* _ACTIVITY_
Transcribe each entry. Change nothing.

=== GIVEN ENTRIES ===

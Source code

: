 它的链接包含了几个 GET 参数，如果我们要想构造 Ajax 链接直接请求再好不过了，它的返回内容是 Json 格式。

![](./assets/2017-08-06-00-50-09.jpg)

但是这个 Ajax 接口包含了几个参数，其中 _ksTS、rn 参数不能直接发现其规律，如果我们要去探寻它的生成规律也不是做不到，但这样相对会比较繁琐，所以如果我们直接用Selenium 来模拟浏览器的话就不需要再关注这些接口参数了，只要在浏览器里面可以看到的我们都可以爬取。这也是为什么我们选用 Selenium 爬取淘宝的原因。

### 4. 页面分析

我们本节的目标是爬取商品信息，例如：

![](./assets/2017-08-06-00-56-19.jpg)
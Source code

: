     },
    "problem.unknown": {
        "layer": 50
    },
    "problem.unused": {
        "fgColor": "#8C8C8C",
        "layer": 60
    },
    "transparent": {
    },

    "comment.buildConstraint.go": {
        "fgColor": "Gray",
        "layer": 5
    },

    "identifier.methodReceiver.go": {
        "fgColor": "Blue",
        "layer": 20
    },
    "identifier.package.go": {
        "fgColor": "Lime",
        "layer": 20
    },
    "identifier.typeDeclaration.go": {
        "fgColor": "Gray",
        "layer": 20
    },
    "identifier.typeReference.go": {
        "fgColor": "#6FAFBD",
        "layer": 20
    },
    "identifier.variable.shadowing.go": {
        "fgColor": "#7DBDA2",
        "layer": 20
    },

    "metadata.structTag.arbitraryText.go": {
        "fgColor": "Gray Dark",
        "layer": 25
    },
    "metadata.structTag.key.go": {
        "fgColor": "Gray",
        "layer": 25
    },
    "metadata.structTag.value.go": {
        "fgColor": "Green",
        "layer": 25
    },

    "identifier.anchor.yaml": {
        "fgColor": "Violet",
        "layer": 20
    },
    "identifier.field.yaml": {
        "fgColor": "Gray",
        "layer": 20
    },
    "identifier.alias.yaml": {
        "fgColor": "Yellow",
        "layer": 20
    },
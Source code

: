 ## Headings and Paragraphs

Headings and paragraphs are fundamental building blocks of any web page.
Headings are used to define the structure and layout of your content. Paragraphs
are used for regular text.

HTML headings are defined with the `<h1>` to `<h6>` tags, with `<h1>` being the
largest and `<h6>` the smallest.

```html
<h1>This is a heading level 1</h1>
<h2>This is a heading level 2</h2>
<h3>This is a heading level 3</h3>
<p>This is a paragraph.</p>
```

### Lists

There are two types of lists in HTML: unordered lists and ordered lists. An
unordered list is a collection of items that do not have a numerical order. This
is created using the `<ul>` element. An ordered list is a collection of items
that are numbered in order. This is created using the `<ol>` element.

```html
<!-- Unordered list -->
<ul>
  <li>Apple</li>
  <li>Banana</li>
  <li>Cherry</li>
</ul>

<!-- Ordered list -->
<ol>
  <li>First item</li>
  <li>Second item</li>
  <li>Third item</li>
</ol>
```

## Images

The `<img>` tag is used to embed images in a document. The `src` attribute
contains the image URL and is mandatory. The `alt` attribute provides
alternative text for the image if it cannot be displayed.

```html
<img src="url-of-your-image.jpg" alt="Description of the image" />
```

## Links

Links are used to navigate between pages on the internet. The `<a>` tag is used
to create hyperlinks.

===

* _THE COMPLETED TASK_
Source code

: 它的链接包含了几个 GET 参数，如果我们要想构造 Ajax 链接直接请求再好不过了，它的返回内容是 Json 格式。

![](./assets/2017-08-06-00-50-09.jpg)

但是这个 Ajax 接口包含了几个参数，其中 _ksTS、rn 参数不能直接发现其规律，如果我们要去探寻它的生成规律也不是做不到，但这样相对会比较繁琐，所以如果我们直接用Selenium 来模拟浏览器的话就不需要再关注这些接口参数了，只要在浏览器里面可以看到的我们都可以爬取。这也是为什么我们选用 Selenium 爬取淘宝的原因。

### 4. 页面分析

我们本节的目标是爬取商品信息，例如：

![](./assets/2017-08-06-00-56-19.jpg)
Source code

:     },
    "problem.unknown": {
        "layer": 50
    },
    "problem.unused": {
        "fgColor": "#8C8C8C",
        "layer": 60
    },
    "transparent": {
    },

    "comment.buildConstraint.go": {
        "fgColor": "Gray",
        "layer": 5
    },

    "identifier.methodReceiver.go": {
        "fgColor": "Blue",
        "layer": 20
    },
    "identifier.package.go": {
        "fgColor": "Lime",
        "layer": 20
    },
    "identifier.typeDeclaration.go": {
        "fgColor": "Gray",
        "layer": 20
    },
    "identifier.typeReference.go": {
        "fgColor": "#6FAFBD",
        "layer": 20
    },
    "identifier.variable.shadowing.go": {
        "fgColor": "#7DBDA2",
        "layer": 20
    },

    "metadata.structTag.arbitraryText.go": {
        "fgColor": "Gray Dark",
        "layer": 25
    },
    "metadata.structTag.key.go": {
        "fgColor": "Gray",
        "layer": 25
    },
    "metadata.structTag.value.go": {
        "fgColor": "Green",
        "layer": 25
    },

    "identifier.anchor.yaml": {
        "fgColor": "Violet",
        "layer": 20
    },
    "identifier.field.yaml": {
        "fgColor": "Gray",
        "layer": 20
    },
    "identifier.alias.yaml": {
        "fgColor": "Yellow",
        "layer": 20
    },
Source code

: ## Headings and Paragraphs

Headings and paragraphs are fundamental building blocks of any web page.
Headings are used to define the structure and layout of your content. Paragraphs
are used for regular text.

HTML headings are defined with the `<h1>` to `<h6>` tags, with `<h1>` being the
largest and `<h6>` the smallest.

```html
<h1>This is a heading level 1</h1>
<h2>This is a heading level 2</h2>
<h3>This is a heading level 3</h3>
<p>This is a paragraph.</p>
```

### Lists

There are two types of lists in HTML: unordered lists and ordered lists. An
unordered list is a collection of items that do not have a numerical order. This
is created using the `<ul>` element. An ordered list is a collection of items
that are numbered in order. This is created using the `<ol>` element.

```html
<!-- Unordered list -->
<ul>
  <li>Apple</li>
  <li>Banana</li>
  <li>Cherry</li>
</ul>

<!-- Ordered list -->
<ol>
  <li>First item</li>
  <li>Second item</li>
  <li>Third item</li>
</ol>
```

## Images

The `<img>` tag is used to embed images in a document. The `src` attribute
contains the image URL and is mandatory. The `alt` attribute provides
alternative text for the image if it cannot be displayed.

```html
<img src="url-of-your-image.jpg" alt="Description of the image" />
```

## Links

Links are used to navigate between pages on the internet. The `<a>` tag is used
to create hyperlinks.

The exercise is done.